Reading skills are also required, though not as much as Section C which we would discuss in a while. Some mistakes children make are a result of not reading the questions properly.

For example:

*Matthew is 1 m 45 cm tall. His father is 29 cm taller than him. Find the total height of both of them. Give your answer in metres and centimetres.*

Some children may write the father’s height as the final answer, instead of the total height of both father and son.

Section C (Problem Sums)

Often the killer section, children tend to have lesser stamina left when it comes to this section. As mentioned, reading skills are absolutely important. Children who are weak in their reading skills would not be able to finish reading the question and often misinterpret or misunderstand the question. Also, as the questions in this section tend to be wordy, children would need visual attending skills to be focused on what they are reading.

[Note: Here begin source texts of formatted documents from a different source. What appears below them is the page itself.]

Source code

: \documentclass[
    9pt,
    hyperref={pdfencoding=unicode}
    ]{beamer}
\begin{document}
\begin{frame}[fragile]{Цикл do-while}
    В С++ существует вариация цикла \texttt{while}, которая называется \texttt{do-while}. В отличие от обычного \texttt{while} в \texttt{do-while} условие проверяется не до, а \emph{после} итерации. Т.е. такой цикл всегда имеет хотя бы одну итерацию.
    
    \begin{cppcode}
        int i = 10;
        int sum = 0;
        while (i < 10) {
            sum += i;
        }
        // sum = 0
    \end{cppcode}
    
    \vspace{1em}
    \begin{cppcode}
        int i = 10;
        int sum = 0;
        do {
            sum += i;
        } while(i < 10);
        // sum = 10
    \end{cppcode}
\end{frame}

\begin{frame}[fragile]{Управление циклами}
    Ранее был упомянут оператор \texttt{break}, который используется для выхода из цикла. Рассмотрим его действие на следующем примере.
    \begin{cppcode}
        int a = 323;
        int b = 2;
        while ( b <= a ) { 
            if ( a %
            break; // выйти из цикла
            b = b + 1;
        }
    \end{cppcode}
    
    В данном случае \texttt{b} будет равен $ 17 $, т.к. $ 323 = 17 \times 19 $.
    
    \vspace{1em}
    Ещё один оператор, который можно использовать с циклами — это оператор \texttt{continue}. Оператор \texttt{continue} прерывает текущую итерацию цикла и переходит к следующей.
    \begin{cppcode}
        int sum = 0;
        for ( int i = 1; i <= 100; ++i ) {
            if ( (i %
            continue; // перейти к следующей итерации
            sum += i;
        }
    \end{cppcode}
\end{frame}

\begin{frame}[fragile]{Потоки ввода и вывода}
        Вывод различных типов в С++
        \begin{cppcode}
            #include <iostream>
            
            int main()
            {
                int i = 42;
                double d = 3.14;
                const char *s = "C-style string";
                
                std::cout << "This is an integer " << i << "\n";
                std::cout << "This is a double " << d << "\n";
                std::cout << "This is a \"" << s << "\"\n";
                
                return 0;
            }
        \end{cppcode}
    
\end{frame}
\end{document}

Good reading skills results in good comprehension skills, or the ability to understand. In solving problem sums, it is important that the child understands the information that is being presented and also the sequence of events.

For example:

*Ms Lim sold 3450 oranges last month. This month, she sold 546 more oranges than last month. How many oranges did she sell altogether in the two months?*

In such a question, the “last” and “this” sequencing of events would affect the understanding of the question. When did she sell more oranges?

Besides reading skills, section C relies on multiple mathematical processes too. For most problem sums, a one-step equation is usually not the answer. Solving the question involves understanding the concepts and knowing how to use the different processes.

By breaking down the sections in this sense, you would probably see that reading (visual) skills and mathematical concepts are skill sets that are highly tapped on in Math exams. Contrary to the belief that only Mathematic skills are needed in Math exams and English skills are not. Hopefully, through this article, you get a better understanding of the skill sets that Math papers require and from there, be better able to help your child improve his/her Math grades!